Hillary Clinton proposes capping childcare costs at 10% of income

Hillary, Bill and Chelsea Clinton appear on stage after Monday's debate. Hillary Clinton has proposed capping the cost of childcare at 10 percent of parents' income by offering tax credits for the expense. Photo by Pat Benic/UPI

WASHINGTON, Sept. 29 (UPI) — Democratic presidential nominee Hillary Clinton¬†highlighted her call to cap the cost of childcare at 10 percent of parents’ income in an op-ed in Fortune magazine published Thursday.

Clinton said the cap would be made possible “by making historic investments in childcare assistance and providing tax relief to working families.”

Clinton also renewed her pledge to create paid maternity and paternity leave for new parents.

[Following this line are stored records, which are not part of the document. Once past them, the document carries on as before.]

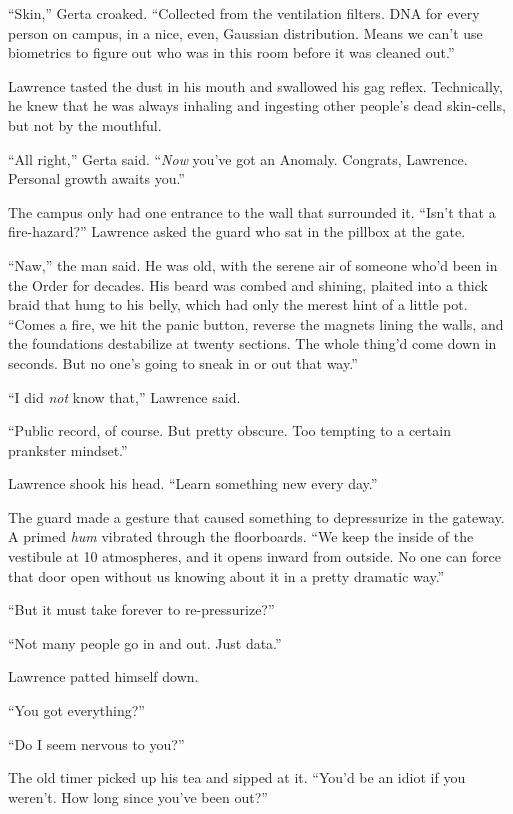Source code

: “Skin,” Gerta croaked. “Collected from the ventilation filters. 
DNA for every person on campus, in a nice, even, Gaussian distribution. 
Means we can't use biometrics to figure out who was in this room before 
it was cleaned out.”

Lawrence tasted the dust in his mouth and swallowed his gag reflex. 
Technically, he knew that he was always inhaling and ingesting other 
people's dead skin-cells, but not by the mouthful.

“All right,” Gerta said. “\emph{Now} you've got an Anomaly. 
Congrats, Lawrence. Personal growth awaits you.”

\tb

The campus only had one entrance to the wall that surrounded it. 
“Isn't that a fire-hazard?” Lawrence asked the guard who sat in the 
pillbox at the gate.

“Naw,” the man said. He was old, with the serene air of someone 
who'd been in the Order for decades. His beard was combed and shining, 
plaited into a thick braid that hung to his belly, which had only the 
merest hint of a little pot. “Comes a fire, we hit the panic button, 
reverse the magnets lining the walls, and the foundations destabilize 
at twenty sections. The whole thing'd come down in seconds. But no 
one's going to sneak in or out that way.”

“I did \emph{not} know that,” Lawrence said.

“Public record, of course. But pretty obscure. Too tempting to a 
certain prankster mindset.”

Lawrence shook his head. “Learn something new every day.”

The guard made a gesture that caused something to depressurize in the 
gateway. A primed \emph{hum} vibrated through the floorboards. “We 
keep the inside of the vestibule at 10 atmospheres, and it opens inward 
from outside. No one can force that door open without us knowing about 
it in a pretty dramatic way.”

“But it must take forever to re-pressurize?”

“Not many people go in and out. Just data.”

Lawrence patted himself down.

“You got everything?”

“Do I seem nervous to you?”

The old timer picked up his tea and sipped at it. “You'd be an idiot 
if you weren't. How long since you've been out?”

Clinton’s opponent Donald Trump has proposed making the cost of childcare tax deductible, in addition to a paid government maternity leave of 6 weeks for new mothers. He also proposed a $1,200 new parent tax credit for low-income parents who do not pay income taxes.

Clinton recalled being pregnant with her daughter, Chelsea, while a lawyer at an Arkansas law firm and being surprised to learn the firm had no policy in place for maternity leave.

“When I was pregnant with my daughter Chelsea, I asked about the maternity leave policy at the law firm where I worked. I was surprised to find out that we didn’t have one. I soon learned why: No woman who worked in our office had ever come back to work full-time after having a baby.

Well, I wanted to come back. I loved what I did. And it was important to me to contribute to my family’s finances, especially now that we were having a baby.

When Chelsea was born, my employer agreed to grant me four months off to be home with her. I’d still earn an income, though it would be smaller; part of my income was determined by the fees I generated for the firm, which would fall to zero while I was on leave. That made sense to me. And it meant a lot that I could have that time with my new daughter, knowing that my job would be waiting for me when I came back.”

Clinton cast the issues as important not just for workers, but their employers and the overall economy, as well.

“If we’re going to build a globally competitive workforce, we can’t afford to leave any talent on the sidelines. We can’t keep short-changing working families.”